Miscellaneous R Functions for Swedish Regional Cancer Centers

Erik Bulow



The rccmisc package contains functions either required by other Swedish Regional Cancer Center packages (see: https://bitbucket.org/cancercentrum/rcc2) or standalone functions outside the scope of these packages.

To get an overview over all exported functions, please use: help(package = "rccmisc").

Functions of the package might also be categorised under the themes below. Please see ?function for function names printed as function!

INCA infrastructure

The rcc suite of packages are intended to work both locally and on INCA. An assertion function is.inca might be used to check if a script is called from INCA or not.

Sometimes you want to use a package not currently installed on the INCA R server. Then use make_r_script to export your script together with all needed functiuons from the package required.

Miscellaneous help functions

Large data sets from INCA might contain several hundreds of variables. It is often not possible to remember all available variable names wherefore functions findvar, findvar_anywhere, findvar_fun and findvar_in_df might come handy.

Another problem regarding INCA variable names is that names are case sensitives while many statisticians prefer working with lower case variable names only. A common solution to this problem is to start R-scripts with: names(df) <- tolower(names(df)). This is however dangerous since more than one variable name might get the same lower case representation (this is a fact for some poorly designed variable names). Use function lownames instead.

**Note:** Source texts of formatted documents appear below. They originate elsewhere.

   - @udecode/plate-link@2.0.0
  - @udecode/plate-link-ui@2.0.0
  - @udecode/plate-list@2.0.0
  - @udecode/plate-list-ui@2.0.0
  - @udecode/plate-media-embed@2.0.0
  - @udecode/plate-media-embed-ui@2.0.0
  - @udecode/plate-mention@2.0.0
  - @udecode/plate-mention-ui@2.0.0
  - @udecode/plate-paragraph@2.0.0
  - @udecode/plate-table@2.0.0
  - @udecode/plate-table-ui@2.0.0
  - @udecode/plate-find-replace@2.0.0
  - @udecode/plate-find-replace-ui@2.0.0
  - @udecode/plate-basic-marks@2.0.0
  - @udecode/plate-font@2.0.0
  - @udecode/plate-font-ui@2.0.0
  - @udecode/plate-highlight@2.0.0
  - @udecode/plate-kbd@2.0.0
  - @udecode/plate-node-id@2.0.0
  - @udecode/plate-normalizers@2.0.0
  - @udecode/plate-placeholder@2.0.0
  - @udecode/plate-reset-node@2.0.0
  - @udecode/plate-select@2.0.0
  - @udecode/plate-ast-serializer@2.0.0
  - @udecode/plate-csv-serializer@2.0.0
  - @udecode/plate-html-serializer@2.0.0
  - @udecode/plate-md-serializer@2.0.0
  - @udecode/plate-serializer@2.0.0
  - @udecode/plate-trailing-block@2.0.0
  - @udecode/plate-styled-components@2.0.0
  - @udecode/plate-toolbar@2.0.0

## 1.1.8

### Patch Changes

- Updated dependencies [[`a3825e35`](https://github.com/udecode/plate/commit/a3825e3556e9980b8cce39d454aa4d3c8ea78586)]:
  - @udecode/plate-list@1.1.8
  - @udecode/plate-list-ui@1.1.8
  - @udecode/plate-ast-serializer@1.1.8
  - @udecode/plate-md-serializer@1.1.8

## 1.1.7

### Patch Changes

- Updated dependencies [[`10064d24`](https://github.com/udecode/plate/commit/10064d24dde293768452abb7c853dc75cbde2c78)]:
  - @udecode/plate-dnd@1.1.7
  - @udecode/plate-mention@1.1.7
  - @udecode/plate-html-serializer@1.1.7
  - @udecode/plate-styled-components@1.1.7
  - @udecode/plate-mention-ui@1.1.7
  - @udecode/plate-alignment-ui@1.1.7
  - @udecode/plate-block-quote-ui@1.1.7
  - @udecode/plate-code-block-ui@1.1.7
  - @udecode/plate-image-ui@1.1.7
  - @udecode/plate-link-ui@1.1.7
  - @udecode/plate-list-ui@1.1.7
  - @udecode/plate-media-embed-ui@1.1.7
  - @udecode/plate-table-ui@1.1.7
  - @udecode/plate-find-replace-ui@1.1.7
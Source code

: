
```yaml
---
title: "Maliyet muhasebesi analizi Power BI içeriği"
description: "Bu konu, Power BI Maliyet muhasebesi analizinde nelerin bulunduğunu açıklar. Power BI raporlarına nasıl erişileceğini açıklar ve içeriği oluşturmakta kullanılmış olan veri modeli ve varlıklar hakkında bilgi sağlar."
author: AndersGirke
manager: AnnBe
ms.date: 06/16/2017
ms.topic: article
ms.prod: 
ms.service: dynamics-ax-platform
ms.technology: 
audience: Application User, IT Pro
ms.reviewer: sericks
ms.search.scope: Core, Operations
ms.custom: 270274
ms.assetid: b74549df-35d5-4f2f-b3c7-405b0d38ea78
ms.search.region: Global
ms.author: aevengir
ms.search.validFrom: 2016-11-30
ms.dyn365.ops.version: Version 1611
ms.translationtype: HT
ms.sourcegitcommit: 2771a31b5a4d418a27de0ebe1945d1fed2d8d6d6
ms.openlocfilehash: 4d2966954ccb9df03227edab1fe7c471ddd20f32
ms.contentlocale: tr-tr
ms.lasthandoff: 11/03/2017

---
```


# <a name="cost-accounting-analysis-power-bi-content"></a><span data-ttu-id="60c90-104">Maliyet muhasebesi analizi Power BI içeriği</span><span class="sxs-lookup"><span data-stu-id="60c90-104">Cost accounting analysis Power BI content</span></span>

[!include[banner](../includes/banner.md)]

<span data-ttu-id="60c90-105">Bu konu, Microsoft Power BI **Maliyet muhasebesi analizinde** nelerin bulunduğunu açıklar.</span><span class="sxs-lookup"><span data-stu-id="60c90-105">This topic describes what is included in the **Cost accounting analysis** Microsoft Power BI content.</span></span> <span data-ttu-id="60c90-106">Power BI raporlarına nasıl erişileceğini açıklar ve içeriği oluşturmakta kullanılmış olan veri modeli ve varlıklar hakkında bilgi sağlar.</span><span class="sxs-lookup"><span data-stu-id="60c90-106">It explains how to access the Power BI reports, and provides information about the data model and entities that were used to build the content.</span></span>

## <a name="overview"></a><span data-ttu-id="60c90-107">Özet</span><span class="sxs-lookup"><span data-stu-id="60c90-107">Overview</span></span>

A related function is change_col_name that will ensure that a name change will not result in a data frame with more than one column of the same name (which is possible but potentialy dangerous in R).

Missing values might be coded differently for different variables (such as “99” or “999” etc). Use specify_missing to handle missing values correctly.

Base R contains some handy functions for “summarising in parallel” such as pmin and pmax. We here add psum to calculate sums in a similair way.

Base R also have a function called cut used for categorisation of numeric data. Numeric vectors are handled by S3-method cut.default that does not take actual values into consideration. Our method cut.integer makes a nicer output when all numeric values happen to be integers.

The ifelse function of base R is known to be dangerous (sometimes converting its outcome in unpredictable ways). safe_ifelse is a safer alternative!

It migt sometimes be useful to know the “width” of an interval. This might be done manually using range but the new function width just makes it a little simpler.

Lowlevel miscellaneous functions

INCA data is sometimes converted between different formats. A numeric variable might sometimes end up being a character or factor although its contant is still numeric in nature. Functions such as is.scalar_in, is.scalar_in01, is.wholenumber, is_numeric and as_numeric could come handy in this situation.

Text handling

R is known for sometimes unnecesarly treating characters as factor. INCA is sometimes known for the slight opposite. Doctors name for example might be missspelled or sometimes prefixed by title etcetera. Funtions best_match and clean_text might be useful in this situation.

Internal help functions

Some functions will probably not be that interesting outside the world of package development. The package does however also contain some internal help functions for other RCC packages, such as create_s3_method and create_s3_print.